■ PROBLEM
After finding the line containing "devem ser esculpidos" below, please output that line and each following one through the line containing "bacharel Veras que", exactly as written.

■ EXTRACTED DATA

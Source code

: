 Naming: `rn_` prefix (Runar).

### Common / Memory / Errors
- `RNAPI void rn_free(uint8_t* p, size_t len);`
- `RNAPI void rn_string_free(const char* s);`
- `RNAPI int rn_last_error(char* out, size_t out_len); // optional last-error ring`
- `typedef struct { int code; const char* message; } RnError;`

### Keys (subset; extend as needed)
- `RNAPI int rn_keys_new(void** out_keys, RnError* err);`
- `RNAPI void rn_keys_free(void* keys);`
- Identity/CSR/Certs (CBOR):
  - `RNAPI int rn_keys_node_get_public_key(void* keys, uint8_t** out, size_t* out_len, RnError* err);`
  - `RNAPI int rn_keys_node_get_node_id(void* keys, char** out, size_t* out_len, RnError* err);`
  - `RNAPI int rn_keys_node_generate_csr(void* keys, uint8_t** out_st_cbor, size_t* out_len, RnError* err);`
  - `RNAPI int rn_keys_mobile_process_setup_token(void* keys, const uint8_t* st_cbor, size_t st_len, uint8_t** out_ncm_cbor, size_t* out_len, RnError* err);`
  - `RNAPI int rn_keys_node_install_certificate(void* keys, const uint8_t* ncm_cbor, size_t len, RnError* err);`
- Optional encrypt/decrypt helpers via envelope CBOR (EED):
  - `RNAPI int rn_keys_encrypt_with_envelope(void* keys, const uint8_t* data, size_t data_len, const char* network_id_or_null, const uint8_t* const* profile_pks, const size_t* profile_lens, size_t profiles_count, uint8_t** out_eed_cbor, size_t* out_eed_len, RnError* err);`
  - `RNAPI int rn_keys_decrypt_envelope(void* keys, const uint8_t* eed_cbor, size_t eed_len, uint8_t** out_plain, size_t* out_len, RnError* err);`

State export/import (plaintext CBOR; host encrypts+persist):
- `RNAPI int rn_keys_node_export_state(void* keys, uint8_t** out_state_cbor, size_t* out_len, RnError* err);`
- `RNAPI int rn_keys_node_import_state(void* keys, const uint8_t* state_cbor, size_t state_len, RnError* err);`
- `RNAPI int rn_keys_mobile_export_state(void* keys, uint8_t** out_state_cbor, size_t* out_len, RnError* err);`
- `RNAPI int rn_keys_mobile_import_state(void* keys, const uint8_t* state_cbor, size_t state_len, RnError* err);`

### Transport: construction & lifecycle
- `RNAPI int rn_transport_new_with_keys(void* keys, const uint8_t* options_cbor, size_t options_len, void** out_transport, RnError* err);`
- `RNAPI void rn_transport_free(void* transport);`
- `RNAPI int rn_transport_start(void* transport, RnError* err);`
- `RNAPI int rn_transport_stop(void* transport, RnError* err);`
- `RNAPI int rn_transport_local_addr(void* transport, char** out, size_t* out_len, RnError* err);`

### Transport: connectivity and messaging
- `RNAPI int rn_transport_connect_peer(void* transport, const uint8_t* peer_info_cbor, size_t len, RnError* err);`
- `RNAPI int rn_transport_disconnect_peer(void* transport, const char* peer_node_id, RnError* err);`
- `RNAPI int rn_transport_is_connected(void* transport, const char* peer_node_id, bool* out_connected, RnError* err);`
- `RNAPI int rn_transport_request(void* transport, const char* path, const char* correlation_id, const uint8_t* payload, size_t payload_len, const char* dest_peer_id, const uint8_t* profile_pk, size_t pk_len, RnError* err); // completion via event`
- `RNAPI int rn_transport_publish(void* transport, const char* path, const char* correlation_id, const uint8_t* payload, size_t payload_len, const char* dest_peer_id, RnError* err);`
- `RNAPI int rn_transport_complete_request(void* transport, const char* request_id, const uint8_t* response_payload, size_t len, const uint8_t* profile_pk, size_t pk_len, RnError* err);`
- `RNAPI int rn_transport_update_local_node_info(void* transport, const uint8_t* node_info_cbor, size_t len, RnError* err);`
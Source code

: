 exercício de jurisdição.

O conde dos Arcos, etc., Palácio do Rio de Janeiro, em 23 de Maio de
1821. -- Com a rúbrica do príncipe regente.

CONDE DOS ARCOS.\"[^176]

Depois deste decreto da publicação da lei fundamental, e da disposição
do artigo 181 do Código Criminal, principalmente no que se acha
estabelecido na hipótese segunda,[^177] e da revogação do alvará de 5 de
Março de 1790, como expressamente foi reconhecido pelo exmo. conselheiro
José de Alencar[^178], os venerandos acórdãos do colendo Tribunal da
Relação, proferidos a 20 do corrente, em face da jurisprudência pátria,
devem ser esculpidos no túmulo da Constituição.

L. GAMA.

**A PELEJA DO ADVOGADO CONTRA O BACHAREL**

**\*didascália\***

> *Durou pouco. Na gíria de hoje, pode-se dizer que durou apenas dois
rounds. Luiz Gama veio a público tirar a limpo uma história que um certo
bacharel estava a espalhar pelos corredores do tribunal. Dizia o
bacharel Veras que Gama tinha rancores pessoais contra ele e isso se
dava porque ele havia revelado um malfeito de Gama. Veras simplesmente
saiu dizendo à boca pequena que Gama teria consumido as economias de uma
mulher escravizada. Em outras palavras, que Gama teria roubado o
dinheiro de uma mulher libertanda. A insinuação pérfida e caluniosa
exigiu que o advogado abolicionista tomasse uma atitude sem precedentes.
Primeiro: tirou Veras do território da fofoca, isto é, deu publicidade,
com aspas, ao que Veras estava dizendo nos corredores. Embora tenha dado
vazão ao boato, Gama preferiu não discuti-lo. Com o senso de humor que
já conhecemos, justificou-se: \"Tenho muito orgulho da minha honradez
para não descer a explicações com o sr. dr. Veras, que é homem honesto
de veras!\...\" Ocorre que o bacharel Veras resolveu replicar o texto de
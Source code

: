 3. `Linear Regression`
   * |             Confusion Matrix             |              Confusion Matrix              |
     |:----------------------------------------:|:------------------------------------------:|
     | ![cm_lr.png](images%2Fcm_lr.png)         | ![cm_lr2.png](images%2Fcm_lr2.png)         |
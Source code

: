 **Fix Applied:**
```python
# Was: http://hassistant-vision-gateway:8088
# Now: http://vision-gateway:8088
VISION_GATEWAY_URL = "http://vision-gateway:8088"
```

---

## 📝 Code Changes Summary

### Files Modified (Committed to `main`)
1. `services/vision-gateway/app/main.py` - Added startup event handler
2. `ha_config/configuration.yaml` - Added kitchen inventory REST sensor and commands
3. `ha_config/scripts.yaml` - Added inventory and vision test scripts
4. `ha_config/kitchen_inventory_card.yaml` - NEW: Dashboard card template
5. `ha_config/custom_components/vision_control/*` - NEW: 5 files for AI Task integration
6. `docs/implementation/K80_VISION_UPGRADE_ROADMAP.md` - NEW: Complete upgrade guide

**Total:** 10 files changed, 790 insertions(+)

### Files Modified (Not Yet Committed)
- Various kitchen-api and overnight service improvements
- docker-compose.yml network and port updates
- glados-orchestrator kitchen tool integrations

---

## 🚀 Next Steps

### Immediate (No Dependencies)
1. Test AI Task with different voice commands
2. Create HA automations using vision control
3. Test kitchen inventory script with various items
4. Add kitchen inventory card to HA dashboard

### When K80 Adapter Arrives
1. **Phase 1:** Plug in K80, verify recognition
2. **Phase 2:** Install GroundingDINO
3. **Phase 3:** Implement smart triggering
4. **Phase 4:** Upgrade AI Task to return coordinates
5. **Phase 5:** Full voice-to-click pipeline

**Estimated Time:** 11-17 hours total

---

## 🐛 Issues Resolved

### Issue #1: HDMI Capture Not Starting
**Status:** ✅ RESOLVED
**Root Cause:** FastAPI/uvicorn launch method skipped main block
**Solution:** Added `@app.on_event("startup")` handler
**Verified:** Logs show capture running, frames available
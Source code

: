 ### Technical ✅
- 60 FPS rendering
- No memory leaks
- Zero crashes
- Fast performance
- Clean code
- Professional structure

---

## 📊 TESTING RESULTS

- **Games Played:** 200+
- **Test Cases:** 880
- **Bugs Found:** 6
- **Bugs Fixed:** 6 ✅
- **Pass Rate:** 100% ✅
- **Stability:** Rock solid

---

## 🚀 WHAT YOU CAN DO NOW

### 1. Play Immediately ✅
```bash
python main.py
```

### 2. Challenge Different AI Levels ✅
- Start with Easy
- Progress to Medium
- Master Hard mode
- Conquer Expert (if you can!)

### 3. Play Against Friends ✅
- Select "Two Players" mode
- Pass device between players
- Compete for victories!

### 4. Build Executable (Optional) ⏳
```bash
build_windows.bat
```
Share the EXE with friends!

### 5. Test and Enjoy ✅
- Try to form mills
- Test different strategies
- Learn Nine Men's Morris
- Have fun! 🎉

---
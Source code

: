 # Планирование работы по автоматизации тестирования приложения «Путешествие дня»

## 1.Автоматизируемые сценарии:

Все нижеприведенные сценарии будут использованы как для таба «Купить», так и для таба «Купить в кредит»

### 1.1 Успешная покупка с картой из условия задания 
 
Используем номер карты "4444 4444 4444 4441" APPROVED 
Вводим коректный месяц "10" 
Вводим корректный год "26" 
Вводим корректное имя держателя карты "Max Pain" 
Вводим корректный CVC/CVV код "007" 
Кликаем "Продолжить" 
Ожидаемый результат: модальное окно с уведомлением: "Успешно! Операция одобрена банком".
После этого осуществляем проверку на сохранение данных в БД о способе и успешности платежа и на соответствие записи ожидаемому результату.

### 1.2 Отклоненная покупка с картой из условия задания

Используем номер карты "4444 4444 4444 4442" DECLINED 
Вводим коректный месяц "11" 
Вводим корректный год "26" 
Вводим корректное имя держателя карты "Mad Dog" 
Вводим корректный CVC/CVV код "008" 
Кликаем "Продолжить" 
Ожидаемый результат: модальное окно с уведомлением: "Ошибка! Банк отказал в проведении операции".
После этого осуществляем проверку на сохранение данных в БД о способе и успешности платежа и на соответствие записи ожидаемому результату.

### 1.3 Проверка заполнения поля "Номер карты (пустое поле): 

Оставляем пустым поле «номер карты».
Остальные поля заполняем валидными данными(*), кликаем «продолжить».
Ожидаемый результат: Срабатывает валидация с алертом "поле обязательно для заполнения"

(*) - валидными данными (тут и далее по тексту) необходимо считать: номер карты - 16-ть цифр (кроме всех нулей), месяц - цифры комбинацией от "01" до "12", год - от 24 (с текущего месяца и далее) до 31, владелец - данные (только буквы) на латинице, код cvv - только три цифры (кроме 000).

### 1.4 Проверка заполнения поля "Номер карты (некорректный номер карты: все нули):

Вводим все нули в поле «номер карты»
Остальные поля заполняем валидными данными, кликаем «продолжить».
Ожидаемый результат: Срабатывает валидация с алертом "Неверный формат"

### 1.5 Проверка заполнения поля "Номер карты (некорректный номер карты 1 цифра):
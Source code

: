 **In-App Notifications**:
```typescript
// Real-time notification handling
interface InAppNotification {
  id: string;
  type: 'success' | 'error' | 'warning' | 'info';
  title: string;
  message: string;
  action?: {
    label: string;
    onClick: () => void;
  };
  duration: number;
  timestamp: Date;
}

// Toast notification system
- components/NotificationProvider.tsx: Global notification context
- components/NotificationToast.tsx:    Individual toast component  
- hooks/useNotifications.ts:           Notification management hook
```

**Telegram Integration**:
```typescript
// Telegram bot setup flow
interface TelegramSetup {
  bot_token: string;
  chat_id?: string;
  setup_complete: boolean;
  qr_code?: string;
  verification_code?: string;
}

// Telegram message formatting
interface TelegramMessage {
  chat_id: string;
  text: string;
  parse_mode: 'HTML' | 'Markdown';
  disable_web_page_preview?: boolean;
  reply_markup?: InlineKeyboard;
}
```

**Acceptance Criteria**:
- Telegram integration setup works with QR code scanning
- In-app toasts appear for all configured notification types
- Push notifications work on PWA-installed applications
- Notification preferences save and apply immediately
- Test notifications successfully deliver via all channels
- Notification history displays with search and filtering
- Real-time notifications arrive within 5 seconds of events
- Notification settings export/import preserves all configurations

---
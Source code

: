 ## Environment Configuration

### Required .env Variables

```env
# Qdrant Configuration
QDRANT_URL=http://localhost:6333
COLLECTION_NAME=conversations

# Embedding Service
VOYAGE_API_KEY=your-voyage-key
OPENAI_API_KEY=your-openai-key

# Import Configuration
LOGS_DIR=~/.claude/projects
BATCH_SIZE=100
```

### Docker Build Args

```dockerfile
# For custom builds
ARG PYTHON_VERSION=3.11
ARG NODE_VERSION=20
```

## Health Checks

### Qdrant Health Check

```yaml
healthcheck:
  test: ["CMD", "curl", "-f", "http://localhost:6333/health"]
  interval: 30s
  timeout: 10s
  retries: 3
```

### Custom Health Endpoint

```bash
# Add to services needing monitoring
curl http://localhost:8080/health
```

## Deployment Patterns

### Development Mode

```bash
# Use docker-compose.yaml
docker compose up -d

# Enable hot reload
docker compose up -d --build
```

■ EXERCISE SOLUTION
devem ser esculpidos no túmulo da Constituição.

L. GAMA.

**A PELEJA DO ADVOGADO CONTRA O BACHAREL**

**\*didascália\***

> *Durou pouco. Na gíria de hoje, pode-se dizer que durou apenas dois
rounds. Luiz Gama veio a público tirar a limpo uma história que um certo
bacharel estava a espalhar pelos corredores do tribunal. Dizia o
bacharel Veras que Gama tinha rancores pessoais contra ele e isso se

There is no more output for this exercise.